Why Google bought a spoon; How lazy pricing kills products; and you could soon be working in your sleep: Best of the Web
It’s not unusual to read that Google has acquired a new company. From robots and drones to smoke alarms, the tech giant’s appetite for acquisition is well known. But why has a startup that makes spoons caught Google’s attention?
Well, it’s not just any spoon. The spoons made by Lift Labs are designed for people who suffer from shaking hands from conditions such as essential tremors or Parkinson’s. The devices are built with an electronic system that responds to tremors with tremors to keep the spoon stable.
As Will Oremus writes in Slate, the acquisition is a sign of Google’s increasing interest in health technology, with Lift Labs to join Google’s Life Sciences group.
But there’s also a much more personal motivation for the acquisition and it involves Google co-founder Sergey Brin.
How lazy pricing kills products
The overwhelming majority of new products never meet their revenue targets, let alone their profitability goals.
That’s the headline finding from the latest research by consulting firm Simon-Kutcher & Partners, which found the culprit for this high rate of failure is a lack of strategy when it comes to prices.
Harvard Business Review associate editor Sarah Green spoke to Simon-Kutcher’s Georg Tacke and Madhan Ramanujam, who told her lazy pricing is found in both startups and large corporations.
“They build a product hoping to monetize, but not knowing whether they will be able to. What allows a company to extract full value is having a clear pricing plan from the get-go, not waiting until the end and then saying, ‘Oops, we need a price!”

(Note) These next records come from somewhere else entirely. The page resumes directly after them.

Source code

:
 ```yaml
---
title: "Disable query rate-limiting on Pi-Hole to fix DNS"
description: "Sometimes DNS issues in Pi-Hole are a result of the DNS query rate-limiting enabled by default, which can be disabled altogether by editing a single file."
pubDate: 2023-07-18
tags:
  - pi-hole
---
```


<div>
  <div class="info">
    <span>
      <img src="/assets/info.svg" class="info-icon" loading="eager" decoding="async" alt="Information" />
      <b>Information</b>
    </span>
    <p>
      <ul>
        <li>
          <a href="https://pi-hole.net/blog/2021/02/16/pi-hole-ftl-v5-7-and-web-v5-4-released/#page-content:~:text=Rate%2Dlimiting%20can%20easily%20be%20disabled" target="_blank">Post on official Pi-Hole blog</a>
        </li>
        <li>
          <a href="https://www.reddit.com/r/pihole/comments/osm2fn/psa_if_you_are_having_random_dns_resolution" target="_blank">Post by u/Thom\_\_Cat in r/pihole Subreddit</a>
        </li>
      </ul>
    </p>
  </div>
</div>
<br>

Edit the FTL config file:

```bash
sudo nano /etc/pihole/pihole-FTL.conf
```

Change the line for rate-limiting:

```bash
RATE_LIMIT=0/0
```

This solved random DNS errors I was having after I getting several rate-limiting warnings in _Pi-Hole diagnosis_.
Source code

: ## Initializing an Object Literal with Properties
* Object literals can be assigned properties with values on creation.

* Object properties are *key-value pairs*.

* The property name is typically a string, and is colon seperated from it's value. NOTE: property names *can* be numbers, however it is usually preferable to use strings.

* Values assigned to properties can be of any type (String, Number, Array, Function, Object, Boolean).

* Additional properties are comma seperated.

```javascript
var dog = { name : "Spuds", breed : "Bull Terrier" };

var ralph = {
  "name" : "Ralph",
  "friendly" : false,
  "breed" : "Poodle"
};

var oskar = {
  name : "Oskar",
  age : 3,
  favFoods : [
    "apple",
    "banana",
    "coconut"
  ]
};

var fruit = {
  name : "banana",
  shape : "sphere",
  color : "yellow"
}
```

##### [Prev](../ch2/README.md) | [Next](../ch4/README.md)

Working while asleep? Not as crazy as it sounds
Many entrepreneurs and business owners would surely welcome a few extra hours in their day to work on, or in, their businesses, but would you be prepared to work while asleep?
NPR reports researchers in France have discovered that it is possible for humans to complete automated tasks while asleep.
“The study, published Thursday in Current Biology, first recorded the brain waves of people while they were asked to identify spoken words as either animals or objects while they were awake. After each word, the participant pushed a button with either their right hand for animals or their left hand for objects.
“The brain map produced by the EEG showed where activity was taking place in the brain and what parts of the brain were being prepped for response. This preparation might include hearing the word elephant and then processing that an elephant is an animal. The participants did this until the task became automatic.
“The researchers then lulled the participants to sleep, putting them in a dark room in a reclining chair. Researchers watched them fall into the state between light sleep and the deeper sleep known as rapid eye movement (REM). They were then told a new list of words. This time, their hands didn't move, but their brains showed the same sorting activity as before.”